Purpose: : To determine the functional effects of oncolytic adenovirus H101 on retinoblastoma in vitro and in vivo.

Methods: : The expression of Coxsackie-adenovirus receptor (CAR) in the human retinoblastoma cell line HXO-RB₄₄ was determined by reverse transcription polymerase chain reaction (RT-PCR). Retinoblastoma cells were incubated with green fluorescent protein (GFP)-labeled adenovirus (AdGFP) and appropriate multiplicity of infection (MOI) was determined using flow cytometry. Cell viability of HXO-RB₄₄ treated with H101 or AdGFP was measured using a CCK8-based procedure. Viral proliferation was measured through endpoint dilution titration on 293 human embryonic kidney cells and real-time PCR. Cell cycle and apoptosis were analyzed by flow cytometry. NOD-SCID mice bearing retinoblastoma xenografts were treated with intratumoral injection of H101, AdGFP, or phosphate-buffered saline. Tumor volume and survival time were recorded. Immunohistochemistry for adenoviral fiber protein in paraffin-embedded tissue sections of retinoblastoma xenografts was performed to evaluate H101 virus replication in vivo.

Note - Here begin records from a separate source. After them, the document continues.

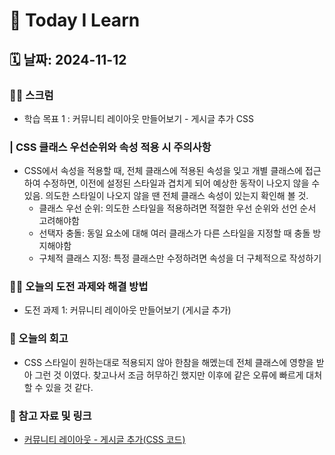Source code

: # 📝 Today I Learn  

## 🗓️ 날짜: 2024-11-12  

### 🙏🏻 스크럼
- 학습 목표 1 : 커뮤니티 레이아웃 만들어보기 - 게시글 추가 CSS  


### <CSS>
### | CSS 클래스 우선순위와 속성 적용 시 주의사항
- CSS에서 속성을 적용할 때, 전체 클래스에 적용된 속성을 잊고 개별 클래스에 접근하여 수정하면, 이전에 설정된 스타일과 겹치게 되어 예상한 동작이 나오지 않을 수 있음. 
의도한 스타일이 나오지 않을 땐 전체 클래스 속성이 있는지 확인해 볼 것.   
    - 클래스 우선 순위: 의도한 스타일을 적용하려면 적절한 우선 순위와 선언 순서 고려해야함
    - 선택자 충돌: 동일 요소에 대해 여러 클래스가 다른 스타일을 지정할 때 충돌 방지해야함
    - 구체적 클래스 지정: 특정 클래스만 수정하려면 속성을 더 구체적으로 작성하기  
  

### ✊🏻 오늘의 도전 과제와 해결 방법
- 도전 과제 1: 커뮤니티 레이아웃 만들어보기 (게시글 추가)  
   

### 💭 오늘의 회고
- CSS 스타일이 원하는대로 적용되지 않아 한참을 해멨는데 전체 클래스에 영향을 받아 그런 것 이였다. 찾고나서 조금 허무하긴 했지만 이후에 같은 오류에 빠르게 대처할 수 있을 것 같다.  
  

### 🔗 참고 자료 및 링크
- [커뮤니티 레이아웃 - 게시글 추가(CSS 코드)](https://github.com/100-hours-a-week/2-rachel-kim-community-fe/blob/main/css/make-post.css)

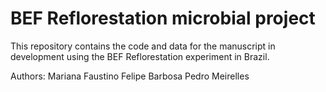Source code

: # BEF Reflorestation microbial project

This repository contains the code and data for the manuscript in development using the BEF Reflorestation experiment in Brazil.

Authors:
Mariana Faustino
Felipe Barbosa
Pedro Meirelles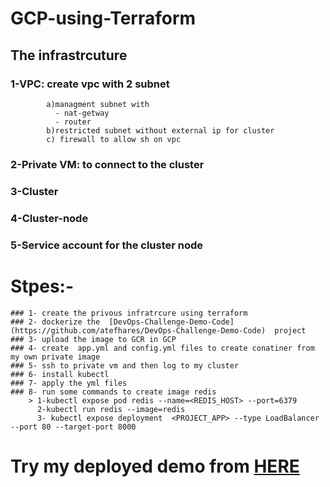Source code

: # GCP-using-Terraform
## The infrastrcuture
  ### 1-VPC: create vpc with 2 subnet 
            a)managment subnet with 
              - nat-getway
              - router
            b)restricted subnet without external ip for cluster
            c) firewall to allow sh on vpc
  ### 2-Private VM: to connect to the cluster
  ### 3-Cluster
  ### 4-Cluster-node
  ### 5-Service account for the cluster node
   
# Stpes:-
    ### 1- create the privous infratrcure using terraform
    ### 2- dockerize the  [DevOps-Challenge-Demo-Code](https://github.com/atefhares/DevOps-Challenge-Demo-Code)  project
    ### 3- upload the image to GCR in GCP
    ### 4- create  app.yml and config.yml files to create conatiner from my own private image
    ### 5- ssh to private vm and then log to my cluster 
    ### 6- install kubectl
    ### 7- apply the yml files 
    ### 8- run some commands to create image redis
        > 1-kubectl expose pod redis --name=<REDIS_HOST> --port=6379
          2-kubectl run redis --image=redis
          3- kubectl expose deployment  <PROJECT_APP> --type LoadBalancer --port 80 --target-port 8000
          
# Try my deployed demo from [HERE](34.136.160.160)

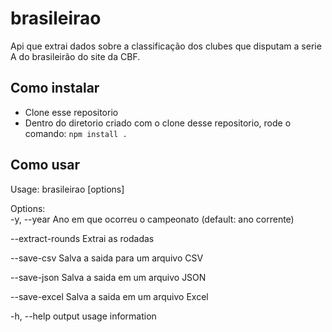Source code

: # brasileirao
Api que extrai dados sobre a classificação dos clubes que disputam a serie A do brasileirão do site da CBF.

## Como instalar
- Clone esse repositorio
- Dentro do diretorio criado com o clone desse repositorio, rode o comando: `npm install .`

## Como usar

Usage: brasileirao [options]  

Options:  
  -y, --year <int>  Ano em que ocorreu o campeonato (default: ano corrente)  
  
  --extract-rounds  Extrai as rodadas  
  
  --save-csv        Salva a saida para um arquivo CSV  
  
  --save-json       Salva a saida em um arquivo JSON  
  
  --save-excel      Salva a saida em um arquivo Excel  
  
  -h, --help        output usage information  
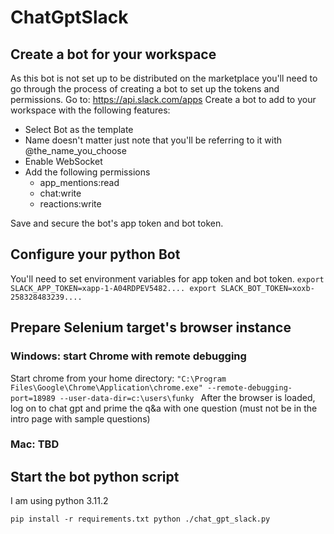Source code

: # ChatGptSlack


## Create a bot for your workspace
As this bot is not set up to be distributed on the marketplace you'll need to go through the process of creating a bot to set up the tokens and permissions.
Go to: https://api.slack.com/apps
Create a bot to add to your workspace with the following features:
* Select Bot as the template
* Name doesn't matter just note that you'll be referring to it with @the_name_you_choose
* Enable WebSocket
* Add the following permissions
  * app_mentions:read
  * chat:write
  * reactions:write

Save and secure the bot's app token and bot token.

## Configure your python Bot
You'll need to set environment variables for app token and bot token.
`
export SLACK_APP_TOKEN=xapp-1-A04RDPEV5482....
export SLACK_BOT_TOKEN=xoxb-258328483239....
`

## Prepare Selenium target's browser instance

### Windows: start Chrome with remote debugging
Start chrome from your home directory:
`"C:\Program Files\Google\Chrome\Application\chrome.exe" --remote-debugging-port=18989 --user-data-dir=c:\users\funky
`
After the browser is loaded, log on to chat gpt and prime the q&a with one question (must not be in the intro page with sample questions)

### Mac: TBD

## Start the bot python script

I am using python 3.11.2

`
pip install -r requirements.txt
python ./chat_gpt_slack.py
`

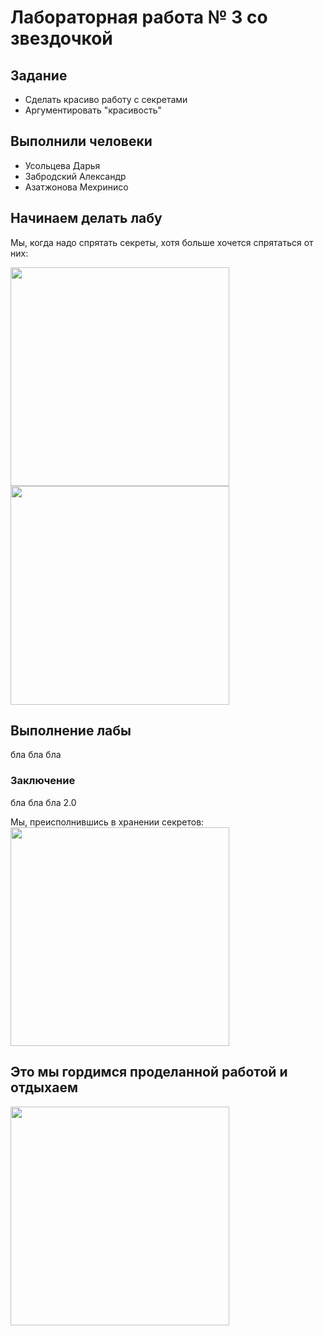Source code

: # Лабораторная работа № 3 со звездочкой

## Задание
* Сделать красиво работу с секретами
* Аргументировать "красивость"

## Выполнили человеки
* Усольцева Дарья
* Забродский Александр
* Азатжонова Мехринисо

## Начинаем делать лабу
Мы, когда надо спрятать секреты, хотя больше хочется спрятаться от них:

<img src="https://github.com/user-attachments/assets/957e5281-8b41-4b10-83d9-9ef6f734f421" width="350" />
<img src="https://github.com/user-attachments/assets/d123e9d5-1fea-41b6-a000-53899a0fad42" width="350" />




## Выполнение лабы
бла бла бла


### Заключение
бла бла бла 2.0


Мы, преисполнившись в хранении секретов:
<img src="https://github.com/user-attachments/assets/d123e9d5-1fea-41b6-a000-53899a0fad42" width="350" />

## Это мы гордимся проделанной работой и отдыхаем

<img src="https://github.com/user-attachments/assets/d123e9d5-1fea-41b6-a000-53899a0fad42" width="350" />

Results: : HXO-RB₄₄ cells extensively expressed CAR and were sensitive to adenoviral infection. HXO-RB₄₄ cells treated with H101 had dramatically reduced cell viability compared with AdGFP-treated cells (P<0.01). Abundant replication of H101 was observed in HXO-RB₄₄ cells, resulting in G2/M phase arrest, but there was no apoptosis. Tumor-bearing mice treated with H101 had significantly reduced tumor volume (68%) and significantly prolonged survival time (170%) compared with controls (both P<0.01). Immunohistochemical examination revealed widespread replication of H101 within the tumor.

Conclusions: : These results suggest that oncolytic adenovirus H101 effectively inhibits retinoblastoma cells in vitro and in vivo, and may be useful for the clinical treatment of retinoblastoma.